# Gas Recommendations



## catchmeifucan (Sep 12, 2004)

Just picked up my 04 Silver GTO saturday. This board was very helpful before I made my final decision. I decided to lease it since I have some questions about the residual value going forward. But, I will sure enjoy it for the next 3 years. She purrrrrs like a kitten.

Any thoughts on the use of high octane gas (premium) vs the standard 87 octane. It appears premium is not required but recommended. I would think you would have a slight drop off in performance but not noticeable. What is everyone's thoughts on which gas should be used.

What type of mileage is everyone getting? It won't stop me from putting my foot into it but just curious as what can be expected going forward. 

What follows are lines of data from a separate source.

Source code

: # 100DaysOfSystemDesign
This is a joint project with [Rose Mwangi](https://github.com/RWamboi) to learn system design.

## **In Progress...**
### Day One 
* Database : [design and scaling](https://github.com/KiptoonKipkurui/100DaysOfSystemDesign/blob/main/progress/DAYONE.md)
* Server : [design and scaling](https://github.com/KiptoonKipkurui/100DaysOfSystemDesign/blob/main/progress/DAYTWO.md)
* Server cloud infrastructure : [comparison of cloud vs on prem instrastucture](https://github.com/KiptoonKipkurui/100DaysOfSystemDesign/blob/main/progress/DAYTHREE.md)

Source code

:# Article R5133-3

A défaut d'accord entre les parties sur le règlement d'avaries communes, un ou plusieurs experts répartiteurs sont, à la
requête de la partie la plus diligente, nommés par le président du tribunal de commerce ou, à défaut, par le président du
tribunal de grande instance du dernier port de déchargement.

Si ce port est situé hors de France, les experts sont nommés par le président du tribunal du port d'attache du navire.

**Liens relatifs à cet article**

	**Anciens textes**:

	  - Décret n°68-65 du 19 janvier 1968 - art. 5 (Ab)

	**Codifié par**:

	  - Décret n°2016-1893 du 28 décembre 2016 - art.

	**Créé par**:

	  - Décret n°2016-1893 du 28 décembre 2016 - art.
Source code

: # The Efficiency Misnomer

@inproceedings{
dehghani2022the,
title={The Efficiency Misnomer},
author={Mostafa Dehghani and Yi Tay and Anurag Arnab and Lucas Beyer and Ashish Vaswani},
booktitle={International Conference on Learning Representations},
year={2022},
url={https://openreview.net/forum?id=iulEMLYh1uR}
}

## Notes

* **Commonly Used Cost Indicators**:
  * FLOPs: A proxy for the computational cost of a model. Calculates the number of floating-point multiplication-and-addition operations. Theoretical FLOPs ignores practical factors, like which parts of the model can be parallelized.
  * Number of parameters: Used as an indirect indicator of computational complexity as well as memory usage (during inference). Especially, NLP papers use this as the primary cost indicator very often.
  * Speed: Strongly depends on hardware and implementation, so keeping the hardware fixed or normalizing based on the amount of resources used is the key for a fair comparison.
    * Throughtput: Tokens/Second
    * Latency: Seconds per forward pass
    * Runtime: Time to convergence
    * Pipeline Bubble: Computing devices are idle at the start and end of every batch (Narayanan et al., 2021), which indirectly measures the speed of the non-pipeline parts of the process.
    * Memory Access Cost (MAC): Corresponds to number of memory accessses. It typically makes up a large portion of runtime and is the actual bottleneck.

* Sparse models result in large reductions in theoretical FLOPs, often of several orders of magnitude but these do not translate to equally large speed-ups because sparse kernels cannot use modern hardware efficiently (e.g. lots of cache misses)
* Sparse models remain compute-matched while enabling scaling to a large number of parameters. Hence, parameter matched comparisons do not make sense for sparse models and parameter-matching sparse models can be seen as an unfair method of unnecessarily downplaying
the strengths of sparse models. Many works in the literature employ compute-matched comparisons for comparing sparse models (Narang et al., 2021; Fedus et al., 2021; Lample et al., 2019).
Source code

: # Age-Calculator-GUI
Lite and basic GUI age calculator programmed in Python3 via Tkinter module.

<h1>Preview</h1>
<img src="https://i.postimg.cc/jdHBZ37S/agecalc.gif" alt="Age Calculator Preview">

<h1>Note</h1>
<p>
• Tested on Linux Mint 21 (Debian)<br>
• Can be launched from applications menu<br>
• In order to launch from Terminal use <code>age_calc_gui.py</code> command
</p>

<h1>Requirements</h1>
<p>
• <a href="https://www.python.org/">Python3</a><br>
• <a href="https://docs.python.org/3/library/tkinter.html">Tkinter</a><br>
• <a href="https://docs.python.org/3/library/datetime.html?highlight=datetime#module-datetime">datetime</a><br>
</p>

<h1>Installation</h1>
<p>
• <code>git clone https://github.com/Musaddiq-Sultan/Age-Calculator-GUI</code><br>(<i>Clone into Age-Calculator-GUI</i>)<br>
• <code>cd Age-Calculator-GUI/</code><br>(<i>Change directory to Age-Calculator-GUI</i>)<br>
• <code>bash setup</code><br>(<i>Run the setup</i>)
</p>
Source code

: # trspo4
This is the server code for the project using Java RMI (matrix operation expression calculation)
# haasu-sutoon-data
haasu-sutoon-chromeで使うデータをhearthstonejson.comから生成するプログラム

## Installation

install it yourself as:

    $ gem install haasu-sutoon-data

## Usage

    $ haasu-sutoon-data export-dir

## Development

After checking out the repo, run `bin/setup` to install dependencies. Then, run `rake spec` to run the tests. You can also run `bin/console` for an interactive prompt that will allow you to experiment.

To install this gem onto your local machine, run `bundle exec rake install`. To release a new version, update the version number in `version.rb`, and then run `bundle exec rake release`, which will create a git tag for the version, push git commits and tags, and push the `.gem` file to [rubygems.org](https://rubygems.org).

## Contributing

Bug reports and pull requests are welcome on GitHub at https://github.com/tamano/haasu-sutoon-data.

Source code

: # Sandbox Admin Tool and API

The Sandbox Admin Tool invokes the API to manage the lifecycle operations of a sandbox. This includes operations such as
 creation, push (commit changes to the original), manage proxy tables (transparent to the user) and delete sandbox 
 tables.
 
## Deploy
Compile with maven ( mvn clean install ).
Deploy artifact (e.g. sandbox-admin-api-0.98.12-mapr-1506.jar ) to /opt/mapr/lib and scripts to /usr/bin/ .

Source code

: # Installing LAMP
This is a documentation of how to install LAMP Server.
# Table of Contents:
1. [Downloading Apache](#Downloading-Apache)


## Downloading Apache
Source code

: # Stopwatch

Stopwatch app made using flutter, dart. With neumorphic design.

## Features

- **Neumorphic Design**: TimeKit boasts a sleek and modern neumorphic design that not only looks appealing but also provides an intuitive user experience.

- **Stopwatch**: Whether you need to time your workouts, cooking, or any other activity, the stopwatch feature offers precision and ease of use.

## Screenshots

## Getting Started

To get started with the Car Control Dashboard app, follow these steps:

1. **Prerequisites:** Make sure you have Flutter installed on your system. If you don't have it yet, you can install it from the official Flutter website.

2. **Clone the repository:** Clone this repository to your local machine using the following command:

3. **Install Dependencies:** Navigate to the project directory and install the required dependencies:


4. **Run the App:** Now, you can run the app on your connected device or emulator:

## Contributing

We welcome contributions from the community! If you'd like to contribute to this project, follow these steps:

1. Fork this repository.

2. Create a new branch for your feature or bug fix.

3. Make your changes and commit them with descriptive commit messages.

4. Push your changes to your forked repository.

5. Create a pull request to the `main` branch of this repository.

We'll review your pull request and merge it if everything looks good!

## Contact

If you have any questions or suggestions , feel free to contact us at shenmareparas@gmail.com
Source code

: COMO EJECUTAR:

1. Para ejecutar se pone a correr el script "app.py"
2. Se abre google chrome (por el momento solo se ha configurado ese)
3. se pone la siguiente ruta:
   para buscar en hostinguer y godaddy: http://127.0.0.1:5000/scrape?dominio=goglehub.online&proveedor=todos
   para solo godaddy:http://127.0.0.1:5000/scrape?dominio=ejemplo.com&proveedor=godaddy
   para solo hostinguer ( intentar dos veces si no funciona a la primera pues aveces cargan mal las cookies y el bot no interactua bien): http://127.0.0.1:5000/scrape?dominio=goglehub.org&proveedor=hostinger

Drive em fast and just remember to swerve!


----------



## LarryM (Aug 17, 2004)

I don't have it with me, but I'm pretty sure the manual says "PREMIUM" and that mid or regular may be used, but not recommended.

I keep the dash display on the MPG setting, and generally get 14+ MPG. Previous tankful went 16.1. Not bad for the stop-and-crawl driving that I do to/from work.

Look at this this way... Generally Premium goes for about a dime more than regular a gallon. That's $1.80 if you fill up the tank from bone dry. Isn't the take off from just one light worth less than 2 bucks?


---Larry


----------



## 2tirefire (Jul 29, 2004)

catchmeifucan said:


> Just picked up my 04 Silver GTO saturday. This board was very helpful before I made my final decision. I decided to lease it since I have some questions about the residual value going forward. But, I will sure enjoy it for the next 3 years. She purrrrrs like a kitten.
> 
> Any thoughts on the use of high octane gas (premium) vs the standard 87 octane. It appears premium is not required but recommended. I would think you would have a slight drop off in performance but not noticeable. What is everyone's thoughts on which gas should be used.
> 
> ...


You just spent 40k for a fast ass car, and you want to put 87 octane in it? Performance will suffer. If you use 87 octane usually your PCM will pull back timing to reduce pre detonation, in turn giving you car less performance and making it slow. I own an SRT-4 (no hating) and if you put 87 in it, the PCM senses it and starts pulling timing to reduce pre detonation and drops boost by like 5 lbs. for 10 cents more I would just stick with the premium, or you could use middle grade and then add some octane booster. Need to keep up the performance aspect of your car, in case I come up next to you! Good luck!


----------



## 79TA&04GTO (Jul 29, 2004)

Agreed, why use 87 octane. If you even open up your door for your gas cap...it's will even say on that "Premium Recommended!"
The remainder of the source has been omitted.